Foi a primeira obra da Clarice que eu toquei. Confesso que demorei pra conseguir ler - muitas vezes peguei o livro, li algumas páginas e acabei largando; nunca consegui passar do prolongado monólogo de Rodrigo S.M. (na verdade Clarice) sobre sua vida e sua relutância em escrever o livro. Eu achava essa parte desnecessária e ansiava pelo verdadeiro início da história.

Bem, li o livro agora e vejo o quão importante essa parte foi. O narrador Rodrigo S.M. não se limita a somente narrar os fatos, mas constantemente opina e comenta sobre a história - seja pra rechaçar a protagonista, para demonstrar a ela afeto ou até para falar sobre suas semelhanças com ela.

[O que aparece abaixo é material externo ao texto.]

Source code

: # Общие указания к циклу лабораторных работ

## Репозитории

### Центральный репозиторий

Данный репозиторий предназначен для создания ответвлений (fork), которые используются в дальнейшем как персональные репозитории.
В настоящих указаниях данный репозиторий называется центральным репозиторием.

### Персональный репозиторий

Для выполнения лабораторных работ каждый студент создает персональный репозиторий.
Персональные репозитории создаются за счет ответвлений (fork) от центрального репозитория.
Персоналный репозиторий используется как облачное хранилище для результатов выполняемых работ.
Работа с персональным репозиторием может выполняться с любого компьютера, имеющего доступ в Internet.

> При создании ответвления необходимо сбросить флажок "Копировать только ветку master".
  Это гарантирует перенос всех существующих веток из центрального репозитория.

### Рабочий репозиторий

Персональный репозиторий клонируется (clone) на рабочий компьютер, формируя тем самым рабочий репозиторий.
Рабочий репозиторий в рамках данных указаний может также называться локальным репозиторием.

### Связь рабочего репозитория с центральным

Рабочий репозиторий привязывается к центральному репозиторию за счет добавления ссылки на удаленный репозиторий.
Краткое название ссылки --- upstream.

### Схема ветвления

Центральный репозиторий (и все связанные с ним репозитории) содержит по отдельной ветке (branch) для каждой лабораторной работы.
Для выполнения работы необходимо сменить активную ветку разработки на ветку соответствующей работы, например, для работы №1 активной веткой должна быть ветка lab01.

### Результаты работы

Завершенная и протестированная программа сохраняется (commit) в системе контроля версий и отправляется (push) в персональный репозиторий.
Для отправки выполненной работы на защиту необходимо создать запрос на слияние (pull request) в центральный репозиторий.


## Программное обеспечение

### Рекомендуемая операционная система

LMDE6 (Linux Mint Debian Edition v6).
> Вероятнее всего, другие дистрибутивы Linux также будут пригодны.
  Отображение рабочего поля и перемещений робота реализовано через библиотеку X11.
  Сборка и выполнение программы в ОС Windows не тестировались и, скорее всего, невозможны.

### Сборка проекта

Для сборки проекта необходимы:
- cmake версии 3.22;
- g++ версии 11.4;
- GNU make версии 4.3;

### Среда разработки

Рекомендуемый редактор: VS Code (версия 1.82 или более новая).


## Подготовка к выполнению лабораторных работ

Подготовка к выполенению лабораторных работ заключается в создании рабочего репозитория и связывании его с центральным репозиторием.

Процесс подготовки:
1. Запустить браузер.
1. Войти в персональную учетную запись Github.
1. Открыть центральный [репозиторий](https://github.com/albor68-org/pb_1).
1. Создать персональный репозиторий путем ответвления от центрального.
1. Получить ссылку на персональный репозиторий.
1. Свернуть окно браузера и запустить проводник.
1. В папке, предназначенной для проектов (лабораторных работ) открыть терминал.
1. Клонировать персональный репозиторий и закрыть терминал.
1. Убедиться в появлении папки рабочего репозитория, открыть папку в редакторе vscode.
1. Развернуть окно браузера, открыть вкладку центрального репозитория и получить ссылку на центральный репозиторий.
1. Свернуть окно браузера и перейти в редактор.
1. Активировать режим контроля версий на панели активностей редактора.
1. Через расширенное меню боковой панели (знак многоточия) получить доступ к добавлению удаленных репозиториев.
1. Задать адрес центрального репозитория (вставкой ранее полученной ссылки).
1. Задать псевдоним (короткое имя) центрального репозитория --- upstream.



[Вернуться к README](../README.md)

Evidentemente Clarice se espelhou em Macabéa de uma forma ou outra. E falando em Macabéa, tantas páginas de caracterização da personagem valeram a pena, raramente eu me simpatizo tanto com um personagem quanto eu me simpatizei com Macabéa e sua história tragicômica. Clarice Lispector tem um jeito muito peculiar de escrever, o qual leva tempo para se acostumar, mas toda essa estranheza vale a pena no fim. Clarice transforma palavra em arte, sua língua é popular e flúida, mas ao mesmo tempo carrega consigo um leque imensurável de emoções. É uma leitura estranha a princípio, mas que com certeza valeu a pena.